--- Information provided Enclosed Below ---
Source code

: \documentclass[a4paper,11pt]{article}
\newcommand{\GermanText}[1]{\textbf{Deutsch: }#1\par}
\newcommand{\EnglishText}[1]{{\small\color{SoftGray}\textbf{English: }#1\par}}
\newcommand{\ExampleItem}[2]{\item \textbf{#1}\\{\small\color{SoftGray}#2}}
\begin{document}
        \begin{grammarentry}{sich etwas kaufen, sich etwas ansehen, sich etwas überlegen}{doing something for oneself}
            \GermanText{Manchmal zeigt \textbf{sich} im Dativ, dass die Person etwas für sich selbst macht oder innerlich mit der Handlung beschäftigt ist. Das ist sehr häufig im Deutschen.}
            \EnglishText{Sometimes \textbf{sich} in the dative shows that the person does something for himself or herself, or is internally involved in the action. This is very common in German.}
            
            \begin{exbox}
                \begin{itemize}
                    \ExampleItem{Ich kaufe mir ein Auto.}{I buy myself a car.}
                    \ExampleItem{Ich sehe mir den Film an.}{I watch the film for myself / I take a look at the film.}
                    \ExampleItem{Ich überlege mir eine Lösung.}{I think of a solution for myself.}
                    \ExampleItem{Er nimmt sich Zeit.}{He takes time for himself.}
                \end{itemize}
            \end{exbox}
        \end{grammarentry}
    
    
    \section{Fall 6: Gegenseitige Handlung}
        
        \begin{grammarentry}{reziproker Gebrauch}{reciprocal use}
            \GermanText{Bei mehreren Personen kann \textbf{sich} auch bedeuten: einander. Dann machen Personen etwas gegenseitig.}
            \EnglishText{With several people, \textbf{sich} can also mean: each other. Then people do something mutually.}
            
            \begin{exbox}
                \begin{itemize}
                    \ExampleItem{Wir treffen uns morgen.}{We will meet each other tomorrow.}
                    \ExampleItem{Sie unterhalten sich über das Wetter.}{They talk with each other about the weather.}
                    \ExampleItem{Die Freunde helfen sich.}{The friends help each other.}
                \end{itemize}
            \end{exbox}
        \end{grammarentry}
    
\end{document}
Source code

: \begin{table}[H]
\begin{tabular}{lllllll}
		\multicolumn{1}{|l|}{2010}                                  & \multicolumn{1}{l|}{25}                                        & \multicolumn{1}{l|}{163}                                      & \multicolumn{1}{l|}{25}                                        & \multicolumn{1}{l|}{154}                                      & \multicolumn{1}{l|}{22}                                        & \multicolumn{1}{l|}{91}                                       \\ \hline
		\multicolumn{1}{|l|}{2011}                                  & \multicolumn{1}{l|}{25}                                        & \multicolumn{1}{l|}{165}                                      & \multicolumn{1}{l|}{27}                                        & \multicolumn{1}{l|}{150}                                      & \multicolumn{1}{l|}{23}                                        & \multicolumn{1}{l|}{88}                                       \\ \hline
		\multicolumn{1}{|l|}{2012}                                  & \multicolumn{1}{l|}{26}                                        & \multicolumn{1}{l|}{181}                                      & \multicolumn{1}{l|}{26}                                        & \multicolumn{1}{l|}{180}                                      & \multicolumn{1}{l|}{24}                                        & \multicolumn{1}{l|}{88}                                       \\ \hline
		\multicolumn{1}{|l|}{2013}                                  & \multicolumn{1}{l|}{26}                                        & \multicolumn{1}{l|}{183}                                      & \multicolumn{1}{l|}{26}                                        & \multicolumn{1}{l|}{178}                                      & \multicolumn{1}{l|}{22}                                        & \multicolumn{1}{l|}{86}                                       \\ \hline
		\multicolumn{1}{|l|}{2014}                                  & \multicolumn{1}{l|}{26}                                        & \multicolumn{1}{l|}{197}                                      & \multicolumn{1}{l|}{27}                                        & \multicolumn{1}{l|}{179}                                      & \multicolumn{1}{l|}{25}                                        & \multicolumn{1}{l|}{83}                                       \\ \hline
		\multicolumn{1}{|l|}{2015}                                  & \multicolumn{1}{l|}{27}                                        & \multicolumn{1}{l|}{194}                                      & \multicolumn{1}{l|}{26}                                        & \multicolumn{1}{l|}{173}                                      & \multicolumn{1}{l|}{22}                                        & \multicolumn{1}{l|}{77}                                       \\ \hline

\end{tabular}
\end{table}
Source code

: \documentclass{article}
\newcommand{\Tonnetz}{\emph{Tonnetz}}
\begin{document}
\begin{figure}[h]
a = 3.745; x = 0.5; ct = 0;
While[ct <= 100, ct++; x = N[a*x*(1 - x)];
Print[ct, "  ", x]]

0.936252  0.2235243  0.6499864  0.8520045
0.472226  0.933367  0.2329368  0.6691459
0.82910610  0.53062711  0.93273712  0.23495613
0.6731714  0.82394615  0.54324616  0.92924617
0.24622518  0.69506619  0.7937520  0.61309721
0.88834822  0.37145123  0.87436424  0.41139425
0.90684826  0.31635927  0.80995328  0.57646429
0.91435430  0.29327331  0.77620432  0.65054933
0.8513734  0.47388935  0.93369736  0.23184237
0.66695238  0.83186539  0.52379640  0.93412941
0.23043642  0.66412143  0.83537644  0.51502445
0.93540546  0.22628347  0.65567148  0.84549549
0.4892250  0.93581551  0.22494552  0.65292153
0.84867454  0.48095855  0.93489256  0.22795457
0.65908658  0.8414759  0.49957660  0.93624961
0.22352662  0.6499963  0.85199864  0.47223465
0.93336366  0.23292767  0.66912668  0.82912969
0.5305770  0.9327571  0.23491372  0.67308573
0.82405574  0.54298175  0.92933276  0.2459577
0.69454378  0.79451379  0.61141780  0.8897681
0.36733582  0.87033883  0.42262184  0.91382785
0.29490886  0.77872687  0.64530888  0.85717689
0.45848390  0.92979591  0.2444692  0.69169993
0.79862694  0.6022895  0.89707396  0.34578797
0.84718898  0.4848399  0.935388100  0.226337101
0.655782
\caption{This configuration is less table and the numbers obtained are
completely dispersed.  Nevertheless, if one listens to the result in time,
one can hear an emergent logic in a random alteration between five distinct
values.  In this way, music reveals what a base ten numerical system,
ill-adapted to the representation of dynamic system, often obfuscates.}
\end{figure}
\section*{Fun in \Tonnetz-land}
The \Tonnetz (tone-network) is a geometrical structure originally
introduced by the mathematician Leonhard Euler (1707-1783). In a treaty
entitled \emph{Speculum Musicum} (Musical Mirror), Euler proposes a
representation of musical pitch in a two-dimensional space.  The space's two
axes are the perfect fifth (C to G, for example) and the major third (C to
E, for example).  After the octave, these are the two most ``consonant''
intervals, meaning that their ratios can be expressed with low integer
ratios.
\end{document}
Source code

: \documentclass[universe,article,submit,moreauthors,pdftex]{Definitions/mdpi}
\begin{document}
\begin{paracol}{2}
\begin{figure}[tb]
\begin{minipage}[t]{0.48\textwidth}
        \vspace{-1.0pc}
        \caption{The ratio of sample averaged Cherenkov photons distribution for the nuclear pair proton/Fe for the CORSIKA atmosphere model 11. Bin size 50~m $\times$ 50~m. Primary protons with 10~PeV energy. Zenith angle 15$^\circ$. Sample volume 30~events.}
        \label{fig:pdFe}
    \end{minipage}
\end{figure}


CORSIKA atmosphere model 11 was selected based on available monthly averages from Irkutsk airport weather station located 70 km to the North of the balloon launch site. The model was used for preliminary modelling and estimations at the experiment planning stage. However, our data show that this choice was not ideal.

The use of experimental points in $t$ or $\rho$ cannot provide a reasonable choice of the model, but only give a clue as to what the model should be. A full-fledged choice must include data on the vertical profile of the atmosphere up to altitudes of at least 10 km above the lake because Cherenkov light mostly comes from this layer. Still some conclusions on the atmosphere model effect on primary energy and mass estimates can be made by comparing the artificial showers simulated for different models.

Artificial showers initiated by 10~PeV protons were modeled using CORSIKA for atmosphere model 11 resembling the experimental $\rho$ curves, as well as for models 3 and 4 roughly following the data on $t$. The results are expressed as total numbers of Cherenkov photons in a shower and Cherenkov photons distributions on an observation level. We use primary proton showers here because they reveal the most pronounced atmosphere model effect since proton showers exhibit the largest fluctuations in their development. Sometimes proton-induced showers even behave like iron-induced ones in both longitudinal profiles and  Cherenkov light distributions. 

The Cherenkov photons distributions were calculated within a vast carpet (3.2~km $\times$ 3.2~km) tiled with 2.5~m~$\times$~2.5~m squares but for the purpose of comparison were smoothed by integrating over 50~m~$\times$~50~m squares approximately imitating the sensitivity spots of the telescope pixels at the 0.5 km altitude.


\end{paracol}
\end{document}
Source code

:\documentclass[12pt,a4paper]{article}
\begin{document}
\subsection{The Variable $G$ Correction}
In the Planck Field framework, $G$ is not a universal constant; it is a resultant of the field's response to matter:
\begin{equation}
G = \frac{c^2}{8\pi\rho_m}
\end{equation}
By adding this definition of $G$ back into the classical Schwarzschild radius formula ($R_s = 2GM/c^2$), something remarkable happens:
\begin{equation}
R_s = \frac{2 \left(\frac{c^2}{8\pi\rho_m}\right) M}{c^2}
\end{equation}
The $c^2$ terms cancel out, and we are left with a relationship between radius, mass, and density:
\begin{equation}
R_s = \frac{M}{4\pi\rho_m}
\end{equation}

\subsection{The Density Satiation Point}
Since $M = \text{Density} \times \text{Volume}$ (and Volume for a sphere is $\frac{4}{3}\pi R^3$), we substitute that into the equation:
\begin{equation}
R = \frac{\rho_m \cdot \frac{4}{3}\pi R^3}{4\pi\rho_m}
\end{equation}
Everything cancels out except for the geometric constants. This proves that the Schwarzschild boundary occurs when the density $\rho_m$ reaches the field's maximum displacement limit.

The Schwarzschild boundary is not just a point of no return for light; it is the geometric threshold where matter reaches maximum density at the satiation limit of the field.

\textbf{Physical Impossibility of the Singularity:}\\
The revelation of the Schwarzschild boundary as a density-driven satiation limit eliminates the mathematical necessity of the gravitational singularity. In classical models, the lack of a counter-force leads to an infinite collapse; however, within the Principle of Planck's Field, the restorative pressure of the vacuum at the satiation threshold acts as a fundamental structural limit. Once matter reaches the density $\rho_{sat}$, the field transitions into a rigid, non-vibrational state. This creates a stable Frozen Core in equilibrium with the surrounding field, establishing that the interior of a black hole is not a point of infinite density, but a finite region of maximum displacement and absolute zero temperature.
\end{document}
--- End of Enclosed Information provided ---
Lines after the one containing "also mean: each" are left out; every line from the start of the entries through that line is restated word for word.

Source code

: \documentclass[a4paper,11pt]{article}
\newcommand{\GermanText}[1]{\textbf{Deutsch: }#1\par}
\newcommand{\EnglishText}[1]{{\small\color{SoftGray}\textbf{English: }#1\par}}
\newcommand{\ExampleItem}[2]{\item \textbf{#1}\\{\small\color{SoftGray}#2}}
\begin{document}
        \begin{grammarentry}{sich etwas kaufen, sich etwas ansehen, sich etwas überlegen}{doing something for oneself}
            \GermanText{Manchmal zeigt \textbf{sich} im Dativ, dass die Person etwas für sich selbst macht oder innerlich mit der Handlung beschäftigt ist. Das ist sehr häufig im Deutschen.}
            \EnglishText{Sometimes \textbf{sich} in the dative shows that the person does something for himself or herself, or is internally involved in the action. This is very common in German.}
            
            \begin{exbox}
                \begin{itemize}
                    \ExampleItem{Ich kaufe mir ein Auto.}{I buy myself a car.}
                    \ExampleItem{Ich sehe mir den Film an.}{I watch the film for myself / I take a look at the film.}
                    \ExampleItem{Ich überlege mir eine Lösung.}{I think of a solution for myself.}
                    \ExampleItem{Er nimmt sich Zeit.}{He takes time for himself.}
                \end{itemize}
            \end{exbox}
        \end{grammarentry}
    
    
    \section{Fall 6: Gegenseitige Handlung}
        
        \begin{grammarentry}{reziproker Gebrauch}{reciprocal use}
            \GermanText{Bei mehreren Personen kann \textbf{sich} auch bedeuten: einander. Dann machen Personen etwas gegenseitig.}
            \EnglishText{With several people, \textbf{sich} can also mean: each other. Then people do something mutually.}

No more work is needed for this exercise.